──────── Data listing ────────
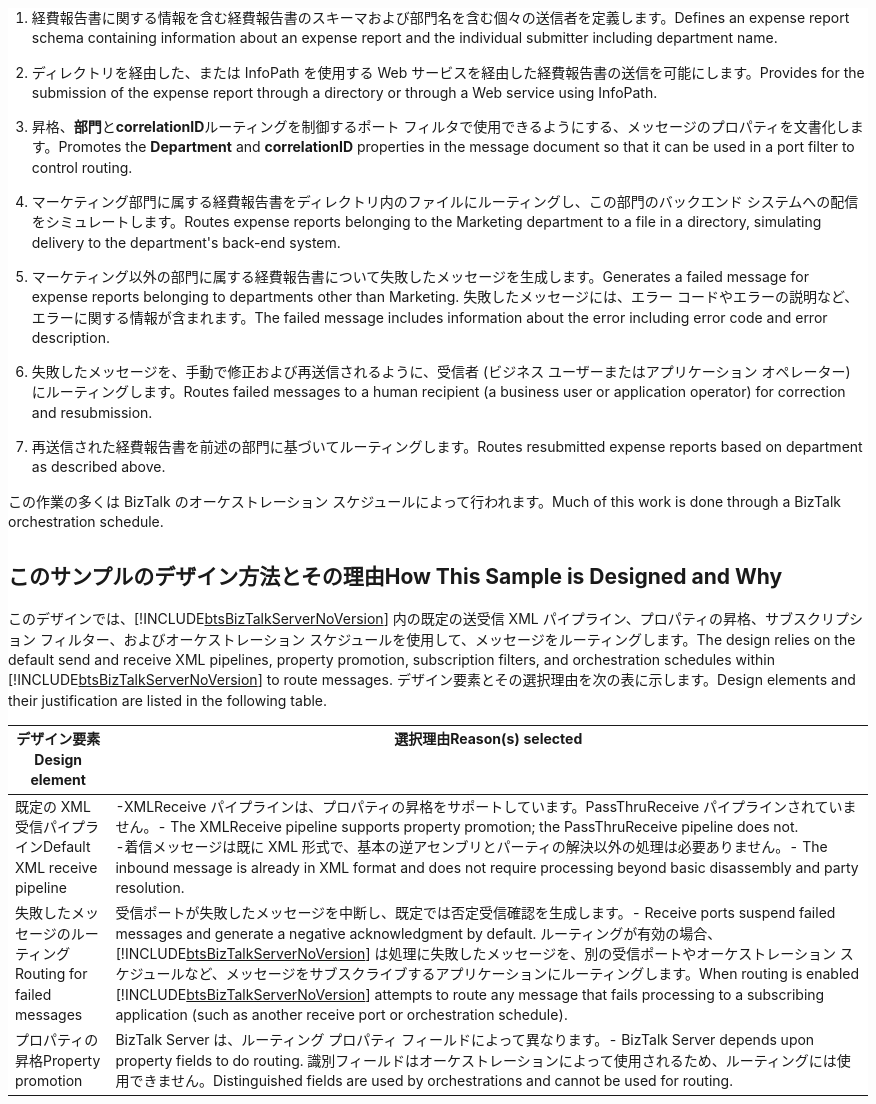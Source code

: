1.  <span data-ttu-id="e1551-110">経費報告書に関する情報を含む経費報告書のスキーマおよび部門名を含む個々の送信者を定義します。</span><span class="sxs-lookup"><span data-stu-id="e1551-110">Defines an expense report schema containing information about an expense report and the individual submitter including department name.</span></span>  
  
2.  <span data-ttu-id="e1551-111">ディレクトリを経由した、または InfoPath を使用する Web サービスを経由した経費報告書の送信を可能にします。</span><span class="sxs-lookup"><span data-stu-id="e1551-111">Provides for the submission of the expense report through a directory or through a Web service using InfoPath.</span></span>  
  
3.  <span data-ttu-id="e1551-112">昇格、**部門**と**correlationID**ルーティングを制御するポート フィルタで使用できるようにする、メッセージのプロパティを文書化します。</span><span class="sxs-lookup"><span data-stu-id="e1551-112">Promotes the **Department** and **correlationID** properties in the message document so that it can be used in a port filter to control routing.</span></span>  
  
4.  <span data-ttu-id="e1551-113">マーケティング部門に属する経費報告書をディレクトリ内のファイルにルーティングし、この部門のバックエンド システムへの配信をシミュレートします。</span><span class="sxs-lookup"><span data-stu-id="e1551-113">Routes expense reports belonging to the Marketing department to a file in a directory, simulating delivery to the department's back-end system.</span></span>  
  
5.  <span data-ttu-id="e1551-114">マーケティング以外の部門に属する経費報告書について失敗したメッセージを生成します。</span><span class="sxs-lookup"><span data-stu-id="e1551-114">Generates a failed message for expense reports belonging to departments other than Marketing.</span></span> <span data-ttu-id="e1551-115">失敗したメッセージには、エラー コードやエラーの説明など、エラーに関する情報が含まれます。</span><span class="sxs-lookup"><span data-stu-id="e1551-115">The failed message includes information about the error including error code and error description.</span></span>  
  
6.  <span data-ttu-id="e1551-116">失敗したメッセージを、手動で修正および再送信されるように、受信者 (ビジネス ユーザーまたはアプリケーション オペレーター) にルーティングします。</span><span class="sxs-lookup"><span data-stu-id="e1551-116">Routes failed messages to a human recipient (a business user or application operator) for correction and resubmission.</span></span>  
  
7.  <span data-ttu-id="e1551-117">再送信された経費報告書を前述の部門に基づいてルーティングします。</span><span class="sxs-lookup"><span data-stu-id="e1551-117">Routes resubmitted expense reports based on department as described above.</span></span>  
  
 <span data-ttu-id="e1551-118">この作業の多くは BizTalk のオーケストレーション スケジュールによって行われます。</span><span class="sxs-lookup"><span data-stu-id="e1551-118">Much of this work is done through a BizTalk orchestration schedule.</span></span>  
  
## <a name="how-this-sample-is-designed-and-why"></a><span data-ttu-id="e1551-119">このサンプルのデザイン方法とその理由</span><span class="sxs-lookup"><span data-stu-id="e1551-119">How This Sample is Designed and Why</span></span>  
 <span data-ttu-id="e1551-120">このデザインでは、[!INCLUDE[btsBizTalkServerNoVersion](../includes/btsbiztalkservernoversion-md.md)] 内の既定の送受信 XML パイプライン、プロパティの昇格、サブスクリプション フィルター、およびオーケストレーション スケジュールを使用して、メッセージをルーティングします。</span><span class="sxs-lookup"><span data-stu-id="e1551-120">The design relies on the default send and receive XML pipelines, property promotion, subscription filters, and orchestration schedules within [!INCLUDE[btsBizTalkServerNoVersion](../includes/btsbiztalkservernoversion-md.md)] to route messages.</span></span> <span data-ttu-id="e1551-121">デザイン要素とその選択理由を次の表に示します。</span><span class="sxs-lookup"><span data-stu-id="e1551-121">Design elements and their justification are listed in the following table.</span></span>  
  
|<span data-ttu-id="e1551-122">デザイン要素</span><span class="sxs-lookup"><span data-stu-id="e1551-122">Design element</span></span>|<span data-ttu-id="e1551-123">選択理由</span><span class="sxs-lookup"><span data-stu-id="e1551-123">Reason(s) selected</span></span>|  
|--------------------|--------------------------|  
|<span data-ttu-id="e1551-124">既定の XML 受信パイプライン</span><span class="sxs-lookup"><span data-stu-id="e1551-124">Default XML receive pipeline</span></span>|<span data-ttu-id="e1551-125">-XMLReceive パイプラインは、プロパティの昇格をサポートしています。PassThruReceive パイプラインされていません。</span><span class="sxs-lookup"><span data-stu-id="e1551-125">-   The XMLReceive pipeline supports property promotion; the PassThruReceive pipeline does not.</span></span><br /><span data-ttu-id="e1551-126">-着信メッセージは既に XML 形式で、基本の逆アセンブリとパーティの解決以外の処理は必要ありません。</span><span class="sxs-lookup"><span data-stu-id="e1551-126">-   The inbound message is already in XML format and does not require processing beyond basic disassembly and party resolution.</span></span>|  
|<span data-ttu-id="e1551-127">失敗したメッセージのルーティング</span><span class="sxs-lookup"><span data-stu-id="e1551-127">Routing for failed messages</span></span>|<span data-ttu-id="e1551-128">受信ポートが失敗したメッセージを中断し、既定では否定受信確認を生成します。</span><span class="sxs-lookup"><span data-stu-id="e1551-128">-   Receive ports suspend failed messages and generate a negative acknowledgment by default.</span></span> <span data-ttu-id="e1551-129">ルーティングが有効の場合、[!INCLUDE[btsBizTalkServerNoVersion](../includes/btsbiztalkservernoversion-md.md)] は処理に失敗したメッセージを、別の受信ポートやオーケストレーション スケジュールなど、メッセージをサブスクライブするアプリケーションにルーティングします。</span><span class="sxs-lookup"><span data-stu-id="e1551-129">When routing is enabled [!INCLUDE[btsBizTalkServerNoVersion](../includes/btsbiztalkservernoversion-md.md)] attempts to route any message that fails processing to a subscribing application (such as another receive port or orchestration schedule).</span></span>|  
|<span data-ttu-id="e1551-130">プロパティの昇格</span><span class="sxs-lookup"><span data-stu-id="e1551-130">Property promotion</span></span>|<span data-ttu-id="e1551-131">BizTalk Server は、ルーティング プロパティ フィールドによって異なります。</span><span class="sxs-lookup"><span data-stu-id="e1551-131">-   BizTalk Server depends upon property fields to do routing.</span></span> <span data-ttu-id="e1551-132">識別フィールドはオーケストレーションによって使用されるため、ルーティングには使用できません。</span><span class="sxs-lookup"><span data-stu-id="e1551-132">Distinguished fields are used by orchestrations and cannot be used for routing.</span></span>|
────────
Looking at the data above, write out exactly the lines that start at the one containing "to control routing.</span></span>" and end at the one containing "BizTalk orchestration schedule.</span></span>"; include both and nothing beyond.

3.  <span data-ttu-id="e1551-112">昇格、**部門**と**correlationID**ルーティングを制御するポート フィルタで使用できるようにする、メッセージのプロパティを文書化します。</span><span class="sxs-lookup"><span data-stu-id="e1551-112">Promotes the **Department** and **correlationID** properties in the message document so that it can be used in a port filter to control routing.</span></span>  
  
4.  <span data-ttu-id="e1551-113">マーケティング部門に属する経費報告書をディレクトリ内のファイルにルーティングし、この部門のバックエンド システムへの配信をシミュレートします。</span><span class="sxs-lookup"><span data-stu-id="e1551-113">Routes expense reports belonging to the Marketing department to a file in a directory, simulating delivery to the department's back-end system.</span></span>  
  
5.  <span data-ttu-id="e1551-114">マーケティング以外の部門に属する経費報告書について失敗したメッセージを生成します。</span><span class="sxs-lookup"><span data-stu-id="e1551-114">Generates a failed message for expense reports belonging to departments other than Marketing.</span></span> <span data-ttu-id="e1551-115">失敗したメッセージには、エラー コードやエラーの説明など、エラーに関する情報が含まれます。</span><span class="sxs-lookup"><span data-stu-id="e1551-115">The failed message includes information about the error including error code and error description.</span></span>  
  
6.  <span data-ttu-id="e1551-116">失敗したメッセージを、手動で修正および再送信されるように、受信者 (ビジネス ユーザーまたはアプリケーション オペレーター) にルーティングします。</span><span class="sxs-lookup"><span data-stu-id="e1551-116">Routes failed messages to a human recipient (a business user or application operator) for correction and resubmission.</span></span>  
  
7.  <span data-ttu-id="e1551-117">再送信された経費報告書を前述の部門に基づいてルーティングします。</span><span class="sxs-lookup"><span data-stu-id="e1551-117">Routes resubmitted expense reports based on department as described above.</span></span>  
  
 <span data-ttu-id="e1551-118">この作業の多くは BizTalk のオーケストレーション スケジュールによって行われます。</span><span class="sxs-lookup"><span data-stu-id="e1551-118">Much of this work is done through a BizTalk orchestration schedule.</span></span>  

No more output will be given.